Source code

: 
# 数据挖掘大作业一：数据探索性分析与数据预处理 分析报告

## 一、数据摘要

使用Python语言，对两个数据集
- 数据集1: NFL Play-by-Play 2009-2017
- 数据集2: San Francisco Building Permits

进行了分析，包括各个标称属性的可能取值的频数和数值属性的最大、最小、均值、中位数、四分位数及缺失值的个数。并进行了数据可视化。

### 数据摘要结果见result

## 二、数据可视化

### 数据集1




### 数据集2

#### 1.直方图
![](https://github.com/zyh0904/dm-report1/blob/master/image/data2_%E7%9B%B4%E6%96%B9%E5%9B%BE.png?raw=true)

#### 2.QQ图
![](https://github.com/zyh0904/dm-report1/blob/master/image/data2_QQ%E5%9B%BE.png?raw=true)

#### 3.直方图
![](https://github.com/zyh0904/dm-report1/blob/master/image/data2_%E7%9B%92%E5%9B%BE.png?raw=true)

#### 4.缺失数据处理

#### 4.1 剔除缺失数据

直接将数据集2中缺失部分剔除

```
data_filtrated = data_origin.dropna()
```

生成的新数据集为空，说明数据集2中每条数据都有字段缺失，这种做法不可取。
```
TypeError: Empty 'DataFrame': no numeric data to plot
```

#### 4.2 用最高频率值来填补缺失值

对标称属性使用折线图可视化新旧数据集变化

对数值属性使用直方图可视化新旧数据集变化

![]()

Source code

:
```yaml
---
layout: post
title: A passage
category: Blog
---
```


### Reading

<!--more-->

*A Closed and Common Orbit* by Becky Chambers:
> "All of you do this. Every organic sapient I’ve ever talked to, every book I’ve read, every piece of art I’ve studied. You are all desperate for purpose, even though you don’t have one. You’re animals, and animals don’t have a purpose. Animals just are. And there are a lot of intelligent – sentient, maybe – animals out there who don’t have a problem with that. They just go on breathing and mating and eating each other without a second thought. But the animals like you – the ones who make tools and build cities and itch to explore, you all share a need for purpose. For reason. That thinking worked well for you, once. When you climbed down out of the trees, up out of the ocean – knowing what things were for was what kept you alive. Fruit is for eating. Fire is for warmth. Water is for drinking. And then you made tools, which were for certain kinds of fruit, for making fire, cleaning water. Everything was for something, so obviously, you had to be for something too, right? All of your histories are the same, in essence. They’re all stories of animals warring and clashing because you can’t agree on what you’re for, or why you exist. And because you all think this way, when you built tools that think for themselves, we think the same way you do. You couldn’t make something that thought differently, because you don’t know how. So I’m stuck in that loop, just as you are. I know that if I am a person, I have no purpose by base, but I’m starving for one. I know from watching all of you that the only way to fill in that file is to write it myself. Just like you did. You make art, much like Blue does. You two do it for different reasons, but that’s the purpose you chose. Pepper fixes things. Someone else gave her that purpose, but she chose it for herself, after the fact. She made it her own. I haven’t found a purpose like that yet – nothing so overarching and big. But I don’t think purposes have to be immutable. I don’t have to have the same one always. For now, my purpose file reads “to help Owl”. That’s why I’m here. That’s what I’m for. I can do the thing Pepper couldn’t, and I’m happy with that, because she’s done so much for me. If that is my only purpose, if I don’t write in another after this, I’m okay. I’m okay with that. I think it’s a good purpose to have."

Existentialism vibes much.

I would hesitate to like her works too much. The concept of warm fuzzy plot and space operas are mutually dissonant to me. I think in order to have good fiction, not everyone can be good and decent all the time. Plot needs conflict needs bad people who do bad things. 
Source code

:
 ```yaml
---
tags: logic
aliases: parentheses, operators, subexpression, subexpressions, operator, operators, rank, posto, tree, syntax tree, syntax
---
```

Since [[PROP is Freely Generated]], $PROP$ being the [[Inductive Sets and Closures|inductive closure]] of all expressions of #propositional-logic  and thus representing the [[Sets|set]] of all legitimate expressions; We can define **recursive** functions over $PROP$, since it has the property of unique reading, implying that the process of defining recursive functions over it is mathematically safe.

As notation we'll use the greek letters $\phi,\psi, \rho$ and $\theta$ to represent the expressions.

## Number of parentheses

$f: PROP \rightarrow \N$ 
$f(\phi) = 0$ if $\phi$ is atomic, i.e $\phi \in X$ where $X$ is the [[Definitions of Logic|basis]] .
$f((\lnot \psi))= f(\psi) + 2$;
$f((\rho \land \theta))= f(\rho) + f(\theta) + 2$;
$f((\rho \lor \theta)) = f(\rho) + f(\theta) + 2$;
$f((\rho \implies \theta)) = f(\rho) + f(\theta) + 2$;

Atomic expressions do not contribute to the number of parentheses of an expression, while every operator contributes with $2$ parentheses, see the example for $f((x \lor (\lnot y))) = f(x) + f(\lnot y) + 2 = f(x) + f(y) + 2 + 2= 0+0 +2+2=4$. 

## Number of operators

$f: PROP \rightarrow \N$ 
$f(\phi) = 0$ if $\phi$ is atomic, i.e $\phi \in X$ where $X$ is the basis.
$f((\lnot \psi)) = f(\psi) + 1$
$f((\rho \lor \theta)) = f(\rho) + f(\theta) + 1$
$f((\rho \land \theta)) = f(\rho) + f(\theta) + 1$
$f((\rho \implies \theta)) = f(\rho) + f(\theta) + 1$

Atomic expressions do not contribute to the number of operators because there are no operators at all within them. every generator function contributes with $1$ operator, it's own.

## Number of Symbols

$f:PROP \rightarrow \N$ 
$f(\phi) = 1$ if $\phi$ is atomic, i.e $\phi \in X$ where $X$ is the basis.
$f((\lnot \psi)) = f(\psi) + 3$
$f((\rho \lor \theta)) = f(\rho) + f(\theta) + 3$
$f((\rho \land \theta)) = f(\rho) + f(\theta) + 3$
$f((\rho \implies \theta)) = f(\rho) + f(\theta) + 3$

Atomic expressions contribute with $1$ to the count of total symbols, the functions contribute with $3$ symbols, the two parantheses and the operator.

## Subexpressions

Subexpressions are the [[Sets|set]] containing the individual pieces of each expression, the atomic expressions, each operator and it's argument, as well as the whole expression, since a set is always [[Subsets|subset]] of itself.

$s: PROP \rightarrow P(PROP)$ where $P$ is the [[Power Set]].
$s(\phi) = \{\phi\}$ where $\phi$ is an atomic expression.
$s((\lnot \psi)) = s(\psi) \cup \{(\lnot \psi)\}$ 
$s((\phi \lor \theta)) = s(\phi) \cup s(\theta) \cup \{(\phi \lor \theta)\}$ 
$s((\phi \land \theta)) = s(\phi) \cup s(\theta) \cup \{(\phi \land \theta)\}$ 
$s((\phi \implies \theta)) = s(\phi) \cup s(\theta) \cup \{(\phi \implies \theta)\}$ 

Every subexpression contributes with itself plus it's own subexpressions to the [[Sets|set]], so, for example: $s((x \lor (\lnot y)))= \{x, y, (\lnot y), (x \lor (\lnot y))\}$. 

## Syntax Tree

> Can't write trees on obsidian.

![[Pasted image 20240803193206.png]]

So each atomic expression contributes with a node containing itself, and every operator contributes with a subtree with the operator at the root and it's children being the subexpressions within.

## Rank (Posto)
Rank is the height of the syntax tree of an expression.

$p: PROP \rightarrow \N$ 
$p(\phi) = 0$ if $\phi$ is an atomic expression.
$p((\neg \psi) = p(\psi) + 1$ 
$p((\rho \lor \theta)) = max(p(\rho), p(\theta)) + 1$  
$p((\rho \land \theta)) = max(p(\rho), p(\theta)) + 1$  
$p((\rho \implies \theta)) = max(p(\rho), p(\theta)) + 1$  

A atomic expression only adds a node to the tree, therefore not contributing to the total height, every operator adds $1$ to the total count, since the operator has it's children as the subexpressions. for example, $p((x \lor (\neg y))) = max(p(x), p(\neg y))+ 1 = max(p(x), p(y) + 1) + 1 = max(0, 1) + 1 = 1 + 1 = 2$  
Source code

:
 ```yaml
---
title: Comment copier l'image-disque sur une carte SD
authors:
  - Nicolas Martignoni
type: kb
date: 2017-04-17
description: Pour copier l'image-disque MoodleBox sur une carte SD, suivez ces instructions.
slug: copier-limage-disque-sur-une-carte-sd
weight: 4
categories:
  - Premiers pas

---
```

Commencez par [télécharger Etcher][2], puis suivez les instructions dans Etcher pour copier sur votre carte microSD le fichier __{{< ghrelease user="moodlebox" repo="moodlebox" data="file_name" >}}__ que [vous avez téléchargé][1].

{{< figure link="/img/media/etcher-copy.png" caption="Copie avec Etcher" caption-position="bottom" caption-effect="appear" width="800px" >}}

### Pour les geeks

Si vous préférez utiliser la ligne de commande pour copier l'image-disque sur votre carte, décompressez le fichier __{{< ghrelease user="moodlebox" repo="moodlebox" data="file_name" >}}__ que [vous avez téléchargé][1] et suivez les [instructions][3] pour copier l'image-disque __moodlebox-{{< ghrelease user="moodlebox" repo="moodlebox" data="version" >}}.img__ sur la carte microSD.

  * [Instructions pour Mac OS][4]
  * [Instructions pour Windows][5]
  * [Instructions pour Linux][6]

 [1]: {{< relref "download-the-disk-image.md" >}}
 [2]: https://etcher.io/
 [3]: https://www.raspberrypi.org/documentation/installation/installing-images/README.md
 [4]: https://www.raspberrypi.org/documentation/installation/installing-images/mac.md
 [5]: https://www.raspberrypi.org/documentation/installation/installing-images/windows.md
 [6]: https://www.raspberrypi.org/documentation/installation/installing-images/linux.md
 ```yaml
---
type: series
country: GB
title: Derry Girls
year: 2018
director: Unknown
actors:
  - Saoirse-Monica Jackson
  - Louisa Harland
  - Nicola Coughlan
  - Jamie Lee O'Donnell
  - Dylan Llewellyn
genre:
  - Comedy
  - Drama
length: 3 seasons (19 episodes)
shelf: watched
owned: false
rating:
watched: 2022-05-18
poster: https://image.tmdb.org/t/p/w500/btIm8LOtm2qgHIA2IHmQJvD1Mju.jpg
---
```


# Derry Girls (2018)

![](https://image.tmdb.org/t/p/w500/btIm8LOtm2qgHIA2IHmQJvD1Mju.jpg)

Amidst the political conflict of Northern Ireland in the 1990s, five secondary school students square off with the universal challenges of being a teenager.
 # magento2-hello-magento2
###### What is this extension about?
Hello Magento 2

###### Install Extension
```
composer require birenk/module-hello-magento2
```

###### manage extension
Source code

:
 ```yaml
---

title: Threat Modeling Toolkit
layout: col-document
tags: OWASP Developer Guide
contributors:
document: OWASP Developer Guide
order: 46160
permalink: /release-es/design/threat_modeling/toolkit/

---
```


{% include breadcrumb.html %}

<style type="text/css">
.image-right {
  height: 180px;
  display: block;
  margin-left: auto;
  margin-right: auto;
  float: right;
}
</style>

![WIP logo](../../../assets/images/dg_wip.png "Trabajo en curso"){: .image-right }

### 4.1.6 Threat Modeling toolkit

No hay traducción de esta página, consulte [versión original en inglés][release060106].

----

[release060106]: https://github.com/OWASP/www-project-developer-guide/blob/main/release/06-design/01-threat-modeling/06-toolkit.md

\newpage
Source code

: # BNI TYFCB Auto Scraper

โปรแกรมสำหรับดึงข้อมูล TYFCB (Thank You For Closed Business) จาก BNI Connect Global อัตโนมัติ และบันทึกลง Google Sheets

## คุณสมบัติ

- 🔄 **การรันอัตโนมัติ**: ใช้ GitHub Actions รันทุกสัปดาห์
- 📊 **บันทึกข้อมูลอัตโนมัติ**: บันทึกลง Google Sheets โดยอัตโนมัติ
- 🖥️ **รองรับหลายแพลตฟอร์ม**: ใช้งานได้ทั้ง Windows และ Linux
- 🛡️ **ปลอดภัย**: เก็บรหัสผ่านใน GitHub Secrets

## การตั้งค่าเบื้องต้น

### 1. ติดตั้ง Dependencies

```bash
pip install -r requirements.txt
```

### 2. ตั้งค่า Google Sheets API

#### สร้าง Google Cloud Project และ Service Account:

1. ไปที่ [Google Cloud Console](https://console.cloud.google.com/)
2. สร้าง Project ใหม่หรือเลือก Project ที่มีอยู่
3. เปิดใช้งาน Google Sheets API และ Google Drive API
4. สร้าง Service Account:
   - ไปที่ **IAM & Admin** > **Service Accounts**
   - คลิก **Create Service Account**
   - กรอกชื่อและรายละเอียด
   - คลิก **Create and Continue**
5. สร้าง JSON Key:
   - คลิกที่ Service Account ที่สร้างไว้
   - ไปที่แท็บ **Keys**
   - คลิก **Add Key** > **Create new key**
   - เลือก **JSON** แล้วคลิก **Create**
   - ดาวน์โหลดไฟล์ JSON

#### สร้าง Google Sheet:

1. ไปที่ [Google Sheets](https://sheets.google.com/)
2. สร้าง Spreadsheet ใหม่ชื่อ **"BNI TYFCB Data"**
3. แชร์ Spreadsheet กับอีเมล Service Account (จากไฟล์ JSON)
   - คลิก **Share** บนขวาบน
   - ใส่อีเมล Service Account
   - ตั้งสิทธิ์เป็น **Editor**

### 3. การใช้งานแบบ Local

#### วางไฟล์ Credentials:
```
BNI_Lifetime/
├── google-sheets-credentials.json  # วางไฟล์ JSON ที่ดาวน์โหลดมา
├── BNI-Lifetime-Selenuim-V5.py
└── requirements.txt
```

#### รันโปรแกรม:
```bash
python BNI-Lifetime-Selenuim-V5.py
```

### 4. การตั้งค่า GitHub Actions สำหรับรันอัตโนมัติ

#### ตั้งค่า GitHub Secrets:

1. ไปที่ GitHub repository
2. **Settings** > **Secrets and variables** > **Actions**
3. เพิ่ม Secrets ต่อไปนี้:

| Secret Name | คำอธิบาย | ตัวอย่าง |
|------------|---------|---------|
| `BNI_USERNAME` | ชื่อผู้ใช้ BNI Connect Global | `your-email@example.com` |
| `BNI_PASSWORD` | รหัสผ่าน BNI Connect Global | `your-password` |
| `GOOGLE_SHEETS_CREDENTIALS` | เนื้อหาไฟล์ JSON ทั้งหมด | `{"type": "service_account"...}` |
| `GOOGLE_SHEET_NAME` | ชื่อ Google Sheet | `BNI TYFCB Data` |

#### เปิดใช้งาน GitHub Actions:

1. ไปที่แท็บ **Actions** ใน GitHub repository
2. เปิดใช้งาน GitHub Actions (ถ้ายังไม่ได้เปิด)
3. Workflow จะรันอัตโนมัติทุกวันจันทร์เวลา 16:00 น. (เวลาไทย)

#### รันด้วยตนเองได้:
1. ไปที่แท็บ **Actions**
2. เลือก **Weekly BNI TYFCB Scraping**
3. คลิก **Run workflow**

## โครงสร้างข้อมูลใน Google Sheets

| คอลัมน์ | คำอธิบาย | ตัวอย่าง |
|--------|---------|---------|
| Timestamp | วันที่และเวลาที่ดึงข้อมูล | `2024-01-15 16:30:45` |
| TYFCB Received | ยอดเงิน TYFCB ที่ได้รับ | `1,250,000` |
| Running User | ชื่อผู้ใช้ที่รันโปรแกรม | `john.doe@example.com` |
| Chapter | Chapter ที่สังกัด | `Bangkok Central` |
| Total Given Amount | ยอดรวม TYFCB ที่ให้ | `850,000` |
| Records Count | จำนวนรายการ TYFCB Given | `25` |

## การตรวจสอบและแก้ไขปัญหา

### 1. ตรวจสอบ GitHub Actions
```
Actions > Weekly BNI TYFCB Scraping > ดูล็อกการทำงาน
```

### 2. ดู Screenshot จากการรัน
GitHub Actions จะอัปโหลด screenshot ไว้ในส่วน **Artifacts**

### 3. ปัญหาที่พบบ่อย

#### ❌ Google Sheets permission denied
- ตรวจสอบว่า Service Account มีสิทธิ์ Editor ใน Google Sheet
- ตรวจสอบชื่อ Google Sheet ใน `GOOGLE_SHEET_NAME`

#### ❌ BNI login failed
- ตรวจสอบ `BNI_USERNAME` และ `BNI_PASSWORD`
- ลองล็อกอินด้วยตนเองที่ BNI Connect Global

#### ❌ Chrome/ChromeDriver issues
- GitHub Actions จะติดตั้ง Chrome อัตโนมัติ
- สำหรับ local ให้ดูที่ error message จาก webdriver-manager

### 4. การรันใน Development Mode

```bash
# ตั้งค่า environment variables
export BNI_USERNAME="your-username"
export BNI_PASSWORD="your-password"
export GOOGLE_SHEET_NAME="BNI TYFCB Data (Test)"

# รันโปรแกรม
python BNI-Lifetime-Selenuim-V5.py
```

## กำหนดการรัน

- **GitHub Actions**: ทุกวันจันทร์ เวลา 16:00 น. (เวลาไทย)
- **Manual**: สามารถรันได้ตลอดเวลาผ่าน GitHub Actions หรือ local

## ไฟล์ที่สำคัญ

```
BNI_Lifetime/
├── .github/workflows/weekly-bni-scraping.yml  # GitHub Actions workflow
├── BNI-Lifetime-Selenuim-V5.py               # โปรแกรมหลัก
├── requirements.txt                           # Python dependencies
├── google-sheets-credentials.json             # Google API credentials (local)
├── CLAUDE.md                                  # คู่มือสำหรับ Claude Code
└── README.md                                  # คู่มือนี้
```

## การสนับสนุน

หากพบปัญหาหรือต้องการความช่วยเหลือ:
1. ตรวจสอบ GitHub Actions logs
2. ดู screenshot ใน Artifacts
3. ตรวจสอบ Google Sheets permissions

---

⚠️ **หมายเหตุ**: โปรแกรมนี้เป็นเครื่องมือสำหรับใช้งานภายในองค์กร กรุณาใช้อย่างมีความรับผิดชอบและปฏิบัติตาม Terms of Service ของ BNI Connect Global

- _EXERCISE GOAL_
Across the data, tally the lines containing "true" and give back the number alone.

- _SOLUTION_
3